- **Task to carry out**: Write the data out again, character for character, with no images.

Collected data:
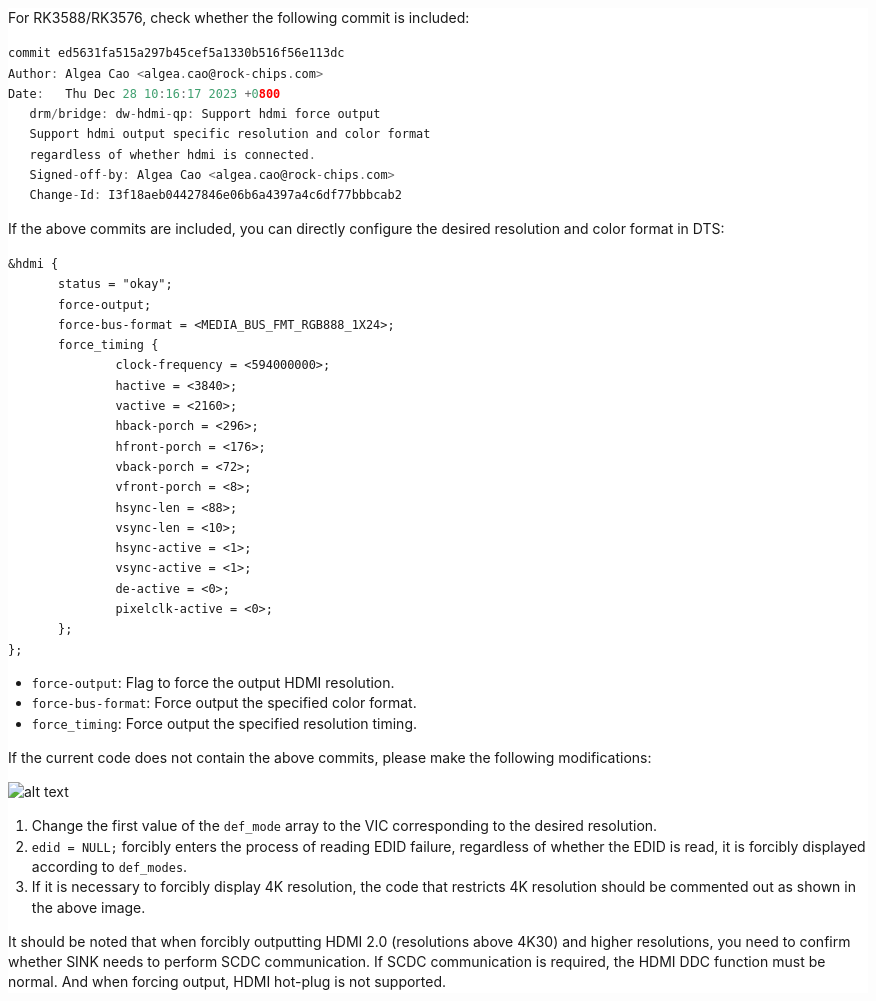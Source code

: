 For RK3588/RK3576, check whether the following commit is included:

```c
commit ed5631fa515a297b45cef5a1330b516f56e113dc
Author: Algea Cao <algea.cao@rock-chips.com>
Date:   Thu Dec 28 10:16:17 2023 +0800
   drm/bridge: dw-hdmi-qp: Support hdmi force output
   Support hdmi output specific resolution and color format
   regardless of whether hdmi is connected.
   Signed-off-by: Algea Cao <algea.cao@rock-chips.com>
   Change-Id: I3f18aeb04427846e06b6a4397a4c6df77bbbcab2
```

If the above commits are included, you can directly configure the desired resolution and color format in DTS:
```
&hdmi {
       status = "okay";
       force-output;
       force-bus-format = <MEDIA_BUS_FMT_RGB888_1X24>;
       force_timing {
               clock-frequency = <594000000>;
               hactive = <3840>;
               vactive = <2160>;
               hback-porch = <296>;
               hfront-porch = <176>;
               vback-porch = <72>;
               vfront-porch = <8>;
               hsync-len = <88>;
               vsync-len = <10>;
               hsync-active = <1>;
               vsync-active = <1>;
               de-active = <0>;
               pixelclk-active = <0>;
       };
};
```
- `force-output`: Flag to force the output HDMI resolution.
- `force-bus-format`: Force output the specified color format.
- `force_timing`: Force output the specified resolution timing.

If the current code does not contain the above commits, please make the following modifications:

![alt text](/pdf/rk/hdmi/image-10.png)



1. Change the first value of the `def_mode` array to the VIC corresponding to the desired resolution.
2. `edid = NULL;` forcibly enters the process of reading EDID failure, regardless of whether the EDID is read, it is forcibly displayed according to `def_modes`.
3. If it is necessary to forcibly display 4K resolution, the code that restricts 4K resolution should be commented out as shown in the above image.

It should be noted that when forcibly outputting HDMI 2.0 (resolutions above 4K30) and higher resolutions, you need to confirm whether SINK needs to perform SCDC communication. If SCDC communication is required, the HDMI DDC function must be normal. And when forcing output, HDMI hot-plug is not supported.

- **Output for this task**:
Source code

: For RK3588/RK3576, check whether the following commit is included:

```c
commit ed5631fa515a297b45cef5a1330b516f56e113dc
Author: Algea Cao <algea.cao@rock-chips.com>
Date:   Thu Dec 28 10:16:17 2023 +0800
   drm/bridge: dw-hdmi-qp: Support hdmi force output
   Support hdmi output specific resolution and color format
   regardless of whether hdmi is connected.
   Signed-off-by: Algea Cao <algea.cao@rock-chips.com>
   Change-Id: I3f18aeb04427846e06b6a4397a4c6df77bbbcab2
```

If the above commits are included, you can directly configure the desired resolution and color format in DTS:
```
&hdmi {
       status = "okay";
       force-output;
       force-bus-format = <MEDIA_BUS_FMT_RGB888_1X24>;
       force_timing {
               clock-frequency = <594000000>;
               hactive = <3840>;
               vactive = <2160>;
               hback-porch = <296>;
               hfront-porch = <176>;
               vback-porch = <72>;
               vfront-porch = <8>;
               hsync-len = <88>;
               vsync-len = <10>;
               hsync-active = <1>;
               vsync-active = <1>;
               de-active = <0>;
               pixelclk-active = <0>;
       };
};
```
- `force-output`: Flag to force the output HDMI resolution.
- `force-bus-format`: Force output the specified color format.
- `force_timing`: Force output the specified resolution timing.

If the current code does not contain the above commits, please make the following modifications:

![alt text](/pdf/rk/hdmi/image-10.png)



1. Change the first value of the `def_mode` array to the VIC corresponding to the desired resolution.
2. `edid = NULL;` forcibly enters the process of reading EDID failure, regardless of whether the EDID is read, it is forcibly displayed according to `def_modes`.
3. If it is necessary to forcibly display 4K resolution, the code that restricts 4K resolution should be commented out as shown in the above image.

It should be noted that when forcibly outputting HDMI 2.0 (resolutions above 4K30) and higher resolutions, you need to confirm whether SINK needs to perform SCDC communication. If SCDC communication is required, the HDMI DDC function must be normal. And when forcing output, HDMI hot-plug is not supported.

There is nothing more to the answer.